ROSARNO – “Chi lascia la propria terra lo fa perché cerca un futuro migliore”. Quando papa Benedetto XVI ha pronunciato queste parole all’Angelus di ieri, ricordando la 99ª Giornata mondiale del migrante e del rifugiato, mi è sembrato di risentire la storia di Mohammed, i racconti di Louis, migranti che vivono nelle nuove favelas italiane, fatte di lamiera, eternit e baracche di fortuna. Ce n’è una grossa nella zona tra Rosarno e San Ferdinando, in Calabria, dove migliaia di loro stanno assiepati in condizioni miserevoli. Non sono per niente felici. Basta attraversarne una e vedi volti rassegnati, uomini abbandonati a se stessi. Più che di un pellegrinaggio si tratta di una Via Crucis di uomini senza dignità. Dovremmo ancora gridare “Ecce Homo”, ma di Pilato molte volte ne sappiamo imitare solo l’ignavia, lavandoci le mani della vita dell’altro.
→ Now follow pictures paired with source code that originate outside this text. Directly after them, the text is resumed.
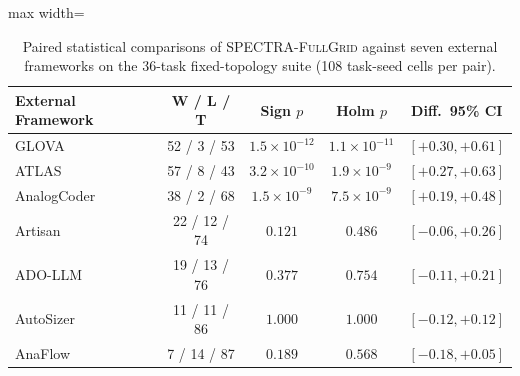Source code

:\begin{table}[ht]
\centering
\caption{Paired statistical comparisons of \textsc{SPECTRA-FullGrid} against seven external frameworks on the 36-task fixed-topology suite (108 task-seed cells per pair).}
\label{tab:supp_paired}
\scriptsize
\setlength{\tabcolsep}{2.2pt}
\begin{adjustbox}{max width=\columnwidth}
\begin{tabular}{@{}lcccc@{}}
\toprule
External Framework & W / L / T & Sign $p$ & Holm $p$ & Diff.\ 95\% CI \\
\midrule
GLOVA~\cite{kim2025glova} & 52 / 3 / 53 & $1.5\!\times\!10^{-12}$ & $1.1\!\times\!10^{-11}$ & $[+0.30, +0.61]$ \\
ATLAS~\cite{oh2026atlas} & 57 / 8 / 43 & $3.2\!\times\!10^{-10}$ & $1.9\!\times\!10^{-9}$ & $[+0.27, +0.63]$ \\
AnalogCoder~\cite{lai2025analogcoder} & 38 / 2 / 68 & $1.5\!\times\!10^{-9}$ & $7.5\!\times\!10^{-9}$ & $[+0.19, +0.48]$ \\
Artisan~\cite{chen2024artisan} & 22 / 12 / 74 & $0.121$ & $0.486$ & $[-0.06, +0.26]$ \\
ADO-LLM~\cite{yin2024adollm} & 19 / 13 / 76 & $0.377$ & $0.754$ & $[-0.11, +0.21]$ \\
AutoSizer~\cite{yu2026autosizer} & 11 / 11 / 86 & $1.000$ & $1.000$ & $[-0.12, +0.12]$ \\
AnaFlow~\cite{ahmadzadeh2025anaflow} & 7 / 14 / 87 & $0.189$ & $0.568$ & $[-0.18, +0.05]$ \\
\bottomrule
\end{tabular}
\end{adjustbox}
\end{table}

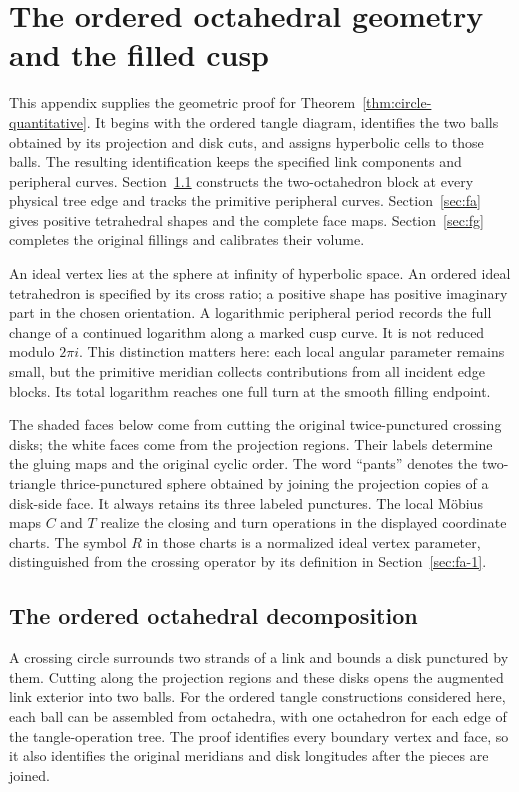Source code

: \chapter{The ordered octahedral geometry and the filled cusp}\label{app:quantitative-geometry}

This appendix supplies the geometric proof for
Theorem~\ref{thm:circle-quantitative}. It begins with the ordered tangle diagram, identifies the two balls
obtained by its projection and disk cuts, and assigns hyperbolic cells
to those balls. The resulting identification keeps the specified link
components and peripheral curves. Section~\ref{sec:ft}
constructs the two-octahedron block at every physical tree edge and
tracks the primitive peripheral curves. Section~\ref{sec:fa} gives
positive tetrahedral shapes and the complete face maps.
Section~\ref{sec:fg} completes the original fillings and calibrates
their volume.

An ideal vertex lies at the sphere at infinity of hyperbolic space.
An ordered ideal tetrahedron is specified by its cross ratio; a
positive shape has positive imaginary part in the chosen orientation.
A logarithmic peripheral period records the full change of a continued
logarithm along a marked cusp curve. It is not reduced modulo $2\pi i$.
This distinction matters here: each local angular parameter remains
small, but the primitive meridian collects contributions from all
incident edge blocks. Its total logarithm reaches one full turn at
the smooth filling endpoint.

The shaded faces below come from cutting the original twice-punctured
crossing disks; the white faces come from the projection regions.
Their labels determine the gluing maps and the original cyclic order.
The word ``pants'' denotes the two-triangle thrice-punctured sphere
obtained by joining the projection copies of a disk-side face. It
always retains its three labeled punctures. The local M\"obius maps
$C$ and $T$ realize the closing and turn operations in the displayed
coordinate charts. The symbol $R$ in those charts is a normalized
ideal vertex parameter, distinguished from the crossing operator
by its definition in Section~\ref{sec:fa-1}.

\section{The ordered octahedral decomposition}\label{sec:ft}

A crossing circle surrounds two strands of a link and bounds a disk punctured by them. Cutting along the projection regions and these disks opens the augmented link exterior into two balls. For the ordered tangle constructions considered here, each ball can be assembled from octahedra, with one octahedron for each edge of the tangle-operation tree. The proof identifies every boundary vertex and face, so it also identifies the original meridians and disk longitudes after the pieces are joined.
“Invece di un pellegrinaggio – ha scritto infatti il Papa nel messaggio per la Giornata mondiale del migrante e del rifugiato – animato dalla fiducia, dalla fede e dalla speranza, migrare diventa un ‘calvario’ per la sopravvivenza, dove uomini e donne appaiono più vittime che autori e responsabili della loro vicenda”. Queste parole di Benedetto XVI sono tremendamente visibili nella terra calabrese, fra le colline della Piana.
Eppure si tratta di persone che vivono nel totale abbandono, di fratelli che hanno attraversato il mare, hanno cercato le coste della speranza, così come fecero tanti italiani, tanti calabresi che cercarono “l’America”.
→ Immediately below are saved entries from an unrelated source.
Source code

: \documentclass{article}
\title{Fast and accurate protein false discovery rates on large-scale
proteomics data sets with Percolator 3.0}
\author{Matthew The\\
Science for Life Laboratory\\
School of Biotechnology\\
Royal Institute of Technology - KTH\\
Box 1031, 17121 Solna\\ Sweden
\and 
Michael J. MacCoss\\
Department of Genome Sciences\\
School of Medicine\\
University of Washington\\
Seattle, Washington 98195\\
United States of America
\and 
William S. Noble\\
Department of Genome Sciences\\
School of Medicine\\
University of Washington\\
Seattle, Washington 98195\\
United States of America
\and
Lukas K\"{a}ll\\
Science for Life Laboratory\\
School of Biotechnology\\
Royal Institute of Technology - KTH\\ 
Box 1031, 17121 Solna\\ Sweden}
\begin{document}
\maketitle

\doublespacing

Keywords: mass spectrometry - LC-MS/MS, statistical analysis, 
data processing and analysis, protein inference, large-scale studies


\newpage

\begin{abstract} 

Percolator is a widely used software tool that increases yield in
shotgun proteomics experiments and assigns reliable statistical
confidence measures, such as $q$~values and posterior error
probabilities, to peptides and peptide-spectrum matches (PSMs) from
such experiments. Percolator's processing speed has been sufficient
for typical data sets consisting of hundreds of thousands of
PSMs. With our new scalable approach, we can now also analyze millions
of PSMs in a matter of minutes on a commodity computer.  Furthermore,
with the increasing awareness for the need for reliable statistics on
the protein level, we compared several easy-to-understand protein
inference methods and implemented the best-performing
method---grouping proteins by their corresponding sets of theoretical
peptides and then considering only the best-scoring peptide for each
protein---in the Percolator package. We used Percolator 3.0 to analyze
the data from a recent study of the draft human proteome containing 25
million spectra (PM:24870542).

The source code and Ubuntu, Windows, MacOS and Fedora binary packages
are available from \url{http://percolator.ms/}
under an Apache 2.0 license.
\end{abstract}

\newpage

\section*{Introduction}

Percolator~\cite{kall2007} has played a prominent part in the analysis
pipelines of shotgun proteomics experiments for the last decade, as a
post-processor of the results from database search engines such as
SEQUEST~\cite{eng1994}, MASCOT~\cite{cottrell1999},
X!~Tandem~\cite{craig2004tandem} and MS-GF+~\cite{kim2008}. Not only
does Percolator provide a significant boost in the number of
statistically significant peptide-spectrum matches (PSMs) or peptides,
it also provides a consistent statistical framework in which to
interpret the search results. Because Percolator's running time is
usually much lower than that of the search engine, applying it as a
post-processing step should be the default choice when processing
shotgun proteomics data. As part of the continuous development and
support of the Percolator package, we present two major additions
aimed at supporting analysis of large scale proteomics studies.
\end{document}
L’America era il sogno e la speranza; da qui si partiva con la valigia di cartone, si attraversava l’Oceano e dopo venti, trenta giorni di traversata iniziava una storia nuova, si riaccendeva una fiammella di speranza. In Calabria per molti migranti non è così: c’è delusione e amarezza, c’è sfruttamento e povertà, c’è anche poco lavoro. Tutto questo unito a un disinteresse alimentato da promesse e lunghi silenzi, da politiche di respingimenti, espulsioni o interventi fatti con la forza per demolire quei monumenti della vergogna. Demolizioni che arrivano non per risolvere ma per rimuovere quel fastidio psicologico che ricorda una presenza fatta di qualche tavola raccattata qua e là e coperta con teli di fortuna.
Un anno fa l’iniziativa del Governo, con tanto d’inaugurazione di un campo modello per circa trecento persone; un intervento in emergenza, dopo i fatti di Rosarno, poi più nulla. Finiti i finanziamenti è ritornato il buio. I sindaci lanciano appelli, la Chiesa fa sentire la sua voce, stanzia qualche fondo dell’8xmille, poi di nuovo il silenzio, mentre i numeri continuano a crescere.
Il vescovo di Oppido, mons. Francesco Milito, per il Natale ha preso carta e penna e ha scritto una lettera alla diocesi, ai cittadini e alle istituzioni della Piana: “Come lasciare dei fratelli in baracche di fortuna dove c’è sete, fame, nudità e anche malattie? Come restare indifferenti di fronte a tale grave situazione?”.
I migranti, intanto, sono attratti da quella misera paga di 25 euro al giorno e, quindi, tornano ancora più numerosi nella Piana calabrese per mettere da parte qualche soldo da inviare ai familiari che stanno come loro o peggio di loro.
Hanno lasciato le loro case, le loro famiglie, per inseguire un sogno: la possibilità di un futuro, non di un futuro migliore. Dalle loro parti questa parola è stata finanche cancellata dal vocabolario. Ma poi, tanti di loro, intercettati su gommoni e barche della fortuna, vengono assiepati nei centri di accoglienza.
Altri vivono di espedienti, sono raggiunti solo dalla solidarietà di chi si lascia toccare il cuore.
Mille e più migranti, nella sola Rosarno, sono stati assoldati quest’anno per la raccolta delle arance e altri arriveranno a popolare le nuove favelas per pochi spiccioli.
Come Abramo sono partiti, fidandosi di Dio, del loro Dio, quello nel quale credono, ma molti di loro non si fideranno più dell’uomo, quello che doveva essere fratello e molte volte si rivela Caino, disinteressato sfruttatore o anche disturbato da chi gli chiede conto di come ha custodito Abele.